Your answer should hold every line of the records below that contains the string "oder".
----
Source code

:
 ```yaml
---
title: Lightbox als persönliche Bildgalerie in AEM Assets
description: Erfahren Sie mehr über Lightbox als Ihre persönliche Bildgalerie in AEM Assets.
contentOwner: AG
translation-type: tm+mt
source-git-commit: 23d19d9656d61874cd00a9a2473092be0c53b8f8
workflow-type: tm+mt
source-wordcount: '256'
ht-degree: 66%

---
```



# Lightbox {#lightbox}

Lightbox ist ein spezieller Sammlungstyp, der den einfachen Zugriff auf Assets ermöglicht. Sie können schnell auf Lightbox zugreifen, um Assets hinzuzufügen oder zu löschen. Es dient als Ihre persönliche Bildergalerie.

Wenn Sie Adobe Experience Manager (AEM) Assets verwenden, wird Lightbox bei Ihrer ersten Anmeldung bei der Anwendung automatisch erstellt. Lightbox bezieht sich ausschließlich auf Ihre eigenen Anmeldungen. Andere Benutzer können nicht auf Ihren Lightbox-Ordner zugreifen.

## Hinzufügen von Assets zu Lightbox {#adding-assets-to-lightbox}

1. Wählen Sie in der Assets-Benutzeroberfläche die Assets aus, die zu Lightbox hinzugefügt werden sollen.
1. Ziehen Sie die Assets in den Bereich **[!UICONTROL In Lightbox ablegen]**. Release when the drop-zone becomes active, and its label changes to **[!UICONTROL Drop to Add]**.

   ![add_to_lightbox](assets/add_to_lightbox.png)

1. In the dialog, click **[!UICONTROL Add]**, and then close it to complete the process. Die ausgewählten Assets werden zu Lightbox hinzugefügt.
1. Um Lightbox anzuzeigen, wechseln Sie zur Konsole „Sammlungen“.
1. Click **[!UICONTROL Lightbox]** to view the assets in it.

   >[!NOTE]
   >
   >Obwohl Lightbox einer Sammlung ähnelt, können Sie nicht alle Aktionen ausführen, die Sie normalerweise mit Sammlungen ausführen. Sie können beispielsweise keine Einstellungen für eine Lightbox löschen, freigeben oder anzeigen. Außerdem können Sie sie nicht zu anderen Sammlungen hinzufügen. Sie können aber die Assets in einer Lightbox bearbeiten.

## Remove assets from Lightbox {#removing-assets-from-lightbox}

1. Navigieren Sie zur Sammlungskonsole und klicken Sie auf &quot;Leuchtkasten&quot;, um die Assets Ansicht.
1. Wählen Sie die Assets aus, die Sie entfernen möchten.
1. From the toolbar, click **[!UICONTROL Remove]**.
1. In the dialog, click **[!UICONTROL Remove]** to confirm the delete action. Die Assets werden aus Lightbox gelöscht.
----
> **Answer box**
Lightbox ist ein spezieller Sammlungstyp, der den einfachen Zugriff auf Assets ermöglicht. Sie können schnell auf Lightbox zugreifen, um Assets hinzuzufügen oder zu löschen. Es dient als Ihre persönliche Bildergalerie.
   >Obwohl Lightbox einer Sammlung ähnelt, können Sie nicht alle Aktionen ausführen, die Sie normalerweise mit Sammlungen ausführen. Sie können beispielsweise keine Einstellungen für eine Lightbox löschen, freigeben oder anzeigen. Außerdem können Sie sie nicht zu anderen Sammlungen hinzufügen. Sie können aber die Assets in einer Lightbox bearbeiten.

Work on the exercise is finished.